> _Study material_
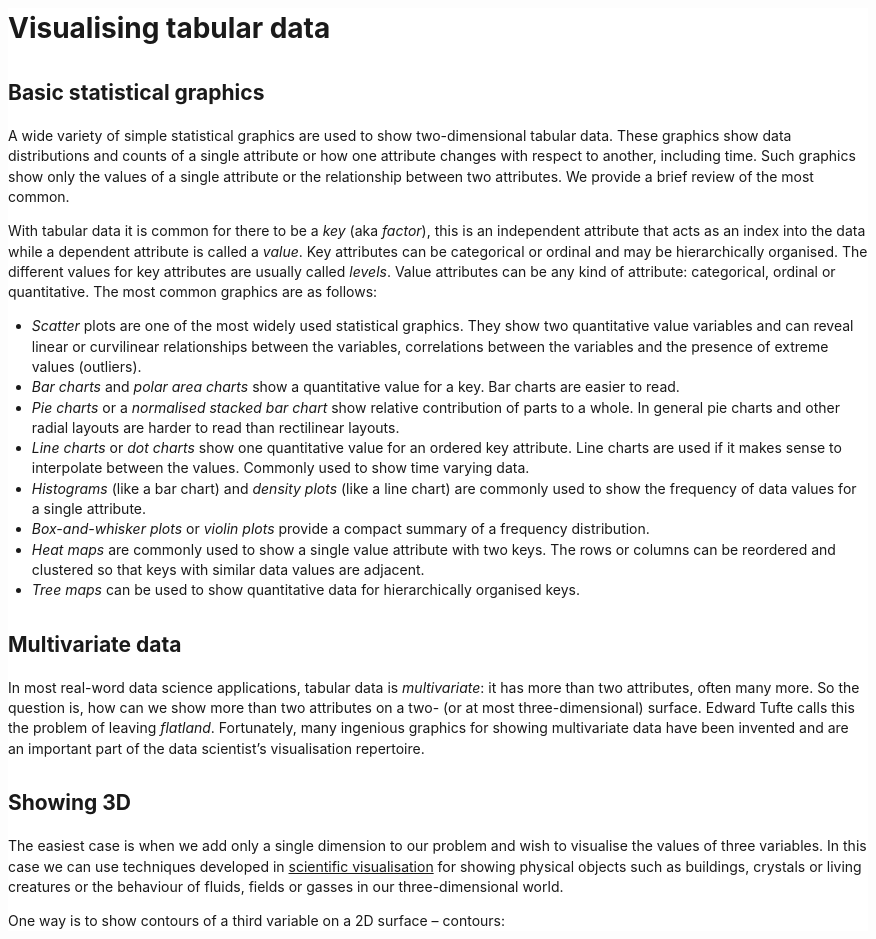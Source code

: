 # Visualising tabular data

## Basic statistical graphics

A wide variety of simple statistical graphics are used to show two-dimensional tabular data. These graphics show data distributions and counts of a single attribute or how one attribute changes with respect to another, including time. Such graphics show only the values of a single attribute or the relationship between two attributes. We provide a brief review of the most common.

With tabular data it is common for there to be a *key* (aka *factor*), this is an independent attribute that acts as an index into the data while a dependent attribute is called a *value*. Key attributes can be categorical or ordinal and may be hierarchically organised. The different values for key attributes are usually called *levels*. Value attributes can be any kind of attribute: categorical, ordinal or quantitative. The most common graphics are as follows:

* *Scatter* plots are one of the most widely used statistical graphics. They show two quantitative value variables and can reveal linear or curvilinear relationships between the variables, correlations between the variables and the presence of extreme values (outliers).
* *Bar charts* and *polar area charts* show a quantitative value for a key. Bar charts are easier to read.
* *Pie charts* or a *normalised stacked bar chart* show relative contribution of parts to a whole. In general pie charts and other radial layouts are harder to read than rectilinear layouts.
* *Line charts* or *dot charts* show one quantitative value for an ordered key attribute. Line charts are used if it makes sense to interpolate between the values. Commonly used to show time varying data.
* *Histograms* (like a bar chart) and *density plots* (like a line chart) are commonly used to show the frequency of data values for a single attribute.
* *Box-and-whisker plots* or *violin plots* provide a compact summary of a frequency distribution.
* *Heat maps* are commonly used to show a single value attribute with two keys. The rows or columns can be reordered and clustered so that keys with similar data values are adjacent.
* *Tree maps* can be used to show quantitative data for hierarchically organised keys.

## Multivariate data

In most real-word data science applications, tabular data is *multivariate*: it has more than two attributes, often many more. So the question is, how can we show more than two attributes on a two- (or at most three-dimensional) surface. Edward Tufte calls this the problem of leaving *flatland*. Fortunately, many ingenious graphics for showing multivariate data have been invented and are an important part of the data scientist’s visualisation repertoire.

## Showing 3D

The easiest case is when we add only a single dimension to our problem and wish to visualise the values of three variables. In this case we can use techniques developed in [scientific visualisation](https://en.wikipedia.org/wiki/Scientific_visualization) for showing  physical objects such as buildings, crystals or living creatures or the behaviour of fluids, fields or gasses in our three-dimensional world.

One way is to show contours of a third variable on a 2D surface – contours:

> _What you need to do_
From the listing above, output exactly the run of lines that starts with the line containing "extreme values (outliers)." and ends with the line containing "## Showing 3D".

> _Task output_
* *Scatter* plots are one of the most widely used statistical graphics. They show two quantitative value variables and can reveal linear or curvilinear relationships between the variables, correlations between the variables and the presence of extreme values (outliers).
* *Bar charts* and *polar area charts* show a quantitative value for a key. Bar charts are easier to read.
* *Pie charts* or a *normalised stacked bar chart* show relative contribution of parts to a whole. In general pie charts and other radial layouts are harder to read than rectilinear layouts.
* *Line charts* or *dot charts* show one quantitative value for an ordered key attribute. Line charts are used if it makes sense to interpolate between the values. Commonly used to show time varying data.
* *Histograms* (like a bar chart) and *density plots* (like a line chart) are commonly used to show the frequency of data values for a single attribute.
* *Box-and-whisker plots* or *violin plots* provide a compact summary of a frequency distribution.
* *Heat maps* are commonly used to show a single value attribute with two keys. The rows or columns can be reordered and clustered so that keys with similar data values are adjacent.
* *Tree maps* can be used to show quantitative data for hierarchically organised keys.

## Multivariate data

In most real-word data science applications, tabular data is *multivariate*: it has more than two attributes, often many more. So the question is, how can we show more than two attributes on a two- (or at most three-dimensional) surface. Edward Tufte calls this the problem of leaving *flatland*. Fortunately, many ingenious graphics for showing multivariate data have been invented and are an important part of the data scientist’s visualisation repertoire.

## Showing 3D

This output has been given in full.